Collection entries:
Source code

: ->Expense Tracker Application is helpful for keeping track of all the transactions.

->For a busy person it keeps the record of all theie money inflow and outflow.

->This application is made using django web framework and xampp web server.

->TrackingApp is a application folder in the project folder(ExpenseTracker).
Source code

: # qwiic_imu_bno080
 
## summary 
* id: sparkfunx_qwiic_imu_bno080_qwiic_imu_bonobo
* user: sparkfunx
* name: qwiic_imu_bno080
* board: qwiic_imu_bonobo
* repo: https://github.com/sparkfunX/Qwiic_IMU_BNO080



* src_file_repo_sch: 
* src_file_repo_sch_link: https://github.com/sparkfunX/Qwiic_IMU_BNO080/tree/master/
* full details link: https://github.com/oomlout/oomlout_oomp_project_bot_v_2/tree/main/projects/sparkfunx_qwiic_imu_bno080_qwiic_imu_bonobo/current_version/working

__Required work__:
Output all of the data again, exactly.

__Your solution__:
Source code

: ->Expense Tracker Application is helpful for keeping track of all the transactions.

->For a busy person it keeps the record of all theie money inflow and outflow.

->This application is made using django web framework and xampp web server.

->TrackingApp is a application folder in the project folder(ExpenseTracker).
Source code

: # qwiic_imu_bno080
 
## summary 
* id: sparkfunx_qwiic_imu_bno080_qwiic_imu_bonobo
* user: sparkfunx
* name: qwiic_imu_bno080
* board: qwiic_imu_bonobo
* repo: https://github.com/sparkfunX/Qwiic_IMU_BNO080



* src_file_repo_sch: 
* src_file_repo_sch_link: https://github.com/sparkfunX/Qwiic_IMU_BNO080/tree/master/
* full details link: https://github.com/oomlout/oomlout_oomp_project_bot_v_2/tree/main/projects/sparkfunx_qwiic_imu_bno080_qwiic_imu_bonobo/current_version/working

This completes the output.